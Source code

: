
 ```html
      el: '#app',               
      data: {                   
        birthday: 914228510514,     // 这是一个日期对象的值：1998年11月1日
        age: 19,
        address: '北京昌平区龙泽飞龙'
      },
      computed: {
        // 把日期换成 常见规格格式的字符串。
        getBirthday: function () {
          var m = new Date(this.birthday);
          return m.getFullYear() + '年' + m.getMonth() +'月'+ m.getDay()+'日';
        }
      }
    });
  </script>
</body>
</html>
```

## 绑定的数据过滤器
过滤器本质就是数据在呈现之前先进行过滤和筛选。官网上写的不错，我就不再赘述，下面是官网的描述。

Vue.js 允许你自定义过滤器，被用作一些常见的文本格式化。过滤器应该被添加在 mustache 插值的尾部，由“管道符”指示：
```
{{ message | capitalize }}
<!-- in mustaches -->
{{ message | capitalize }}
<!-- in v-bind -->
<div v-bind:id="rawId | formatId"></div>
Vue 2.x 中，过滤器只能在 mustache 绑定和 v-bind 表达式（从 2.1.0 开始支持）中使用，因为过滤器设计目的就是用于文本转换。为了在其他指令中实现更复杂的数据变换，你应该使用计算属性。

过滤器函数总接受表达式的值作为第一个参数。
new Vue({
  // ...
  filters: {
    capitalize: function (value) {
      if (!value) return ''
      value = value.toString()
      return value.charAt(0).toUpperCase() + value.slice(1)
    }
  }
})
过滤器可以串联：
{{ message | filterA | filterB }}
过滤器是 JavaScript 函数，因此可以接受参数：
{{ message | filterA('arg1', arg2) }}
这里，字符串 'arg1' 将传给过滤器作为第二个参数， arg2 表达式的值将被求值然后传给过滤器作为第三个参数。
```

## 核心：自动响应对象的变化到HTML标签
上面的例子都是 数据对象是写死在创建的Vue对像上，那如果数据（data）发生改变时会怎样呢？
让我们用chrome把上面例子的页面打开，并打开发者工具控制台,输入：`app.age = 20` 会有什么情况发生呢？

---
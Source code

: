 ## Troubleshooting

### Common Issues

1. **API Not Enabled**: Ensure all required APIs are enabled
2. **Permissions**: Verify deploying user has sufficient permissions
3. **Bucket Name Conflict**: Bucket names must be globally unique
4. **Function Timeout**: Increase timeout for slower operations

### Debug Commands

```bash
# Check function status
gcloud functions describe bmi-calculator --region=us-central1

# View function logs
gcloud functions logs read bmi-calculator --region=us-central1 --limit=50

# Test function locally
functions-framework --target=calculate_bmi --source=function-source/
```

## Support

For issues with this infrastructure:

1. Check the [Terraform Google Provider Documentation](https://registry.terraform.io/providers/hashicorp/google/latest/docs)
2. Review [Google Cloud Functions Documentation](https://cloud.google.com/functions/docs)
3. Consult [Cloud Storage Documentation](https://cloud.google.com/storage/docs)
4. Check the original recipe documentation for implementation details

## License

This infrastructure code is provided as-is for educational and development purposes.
◆ ◆ ◆ ◆ ◆ ◆ ◆
Work to be completed. Reproduce all of the material above word for word.

Answer section.
Source code

:
 ```html
      el: '#app',               
      data: {                   
        birthday: 914228510514,     // 这是一个日期对象的值：1998年11月1日
        age: 19,
        address: '北京昌平区龙泽飞龙'
      },
      computed: {
        // 把日期换成 常见规格格式的字符串。
        getBirthday: function () {
          var m = new Date(this.birthday);
          return m.getFullYear() + '年' + m.getMonth() +'月'+ m.getDay()+'日';
        }
      }
    });
  </script>
</body>
</html>
```

## 绑定的数据过滤器
过滤器本质就是数据在呈现之前先进行过滤和筛选。官网上写的不错，我就不再赘述，下面是官网的描述。

Vue.js 允许你自定义过滤器，被用作一些常见的文本格式化。过滤器应该被添加在 mustache 插值的尾部，由“管道符”指示：
```
{{ message | capitalize }}
<!-- in mustaches -->
{{ message | capitalize }}
<!-- in v-bind -->
<div v-bind:id="rawId | formatId"></div>
Vue 2.x 中，过滤器只能在 mustache 绑定和 v-bind 表达式（从 2.1.0 开始支持）中使用，因为过滤器设计目的就是用于文本转换。为了在其他指令中实现更复杂的数据变换，你应该使用计算属性。

过滤器函数总接受表达式的值作为第一个参数。
new Vue({
  // ...
  filters: {
    capitalize: function (value) {
      if (!value) return ''
      value = value.toString()
      return value.charAt(0).toUpperCase() + value.slice(1)
    }
  }
})
过滤器可以串联：
{{ message | filterA | filterB }}
过滤器是 JavaScript 函数，因此可以接受参数：
{{ message | filterA('arg1', arg2) }}
这里，字符串 'arg1' 将传给过滤器作为第二个参数， arg2 表达式的值将被求值然后传给过滤器作为第三个参数。
```

## 核心：自动响应对象的变化到HTML标签
上面的例子都是 数据对象是写死在创建的Vue对像上，那如果数据（data）发生改变时会怎样呢？
让我们用chrome把上面例子的页面打开，并打开发者工具控制台,输入：`app.age = 20` 会有什么情况发生呢？

---
Source code

: ## Troubleshooting

### Common Issues

1. **API Not Enabled**: Ensure all required APIs are enabled
2. **Permissions**: Verify deploying user has sufficient permissions
3. **Bucket Name Conflict**: Bucket names must be globally unique
4. **Function Timeout**: Increase timeout for slower operations

### Debug Commands

```bash
# Check function status
gcloud functions describe bmi-calculator --region=us-central1

# View function logs
gcloud functions logs read bmi-calculator --region=us-central1 --limit=50

# Test function locally
functions-framework --target=calculate_bmi --source=function-source/
```

## Support

For issues with this infrastructure:

1. Check the [Terraform Google Provider Documentation](https://registry.terraform.io/providers/hashicorp/google/latest/docs)
2. Review [Google Cloud Functions Documentation](https://cloud.google.com/functions/docs)
3. Consult [Cloud Storage Documentation](https://cloud.google.com/storage/docs)
4. Check the original recipe documentation for implementation details

## License

This infrastructure code is provided as-is for educational and development purposes.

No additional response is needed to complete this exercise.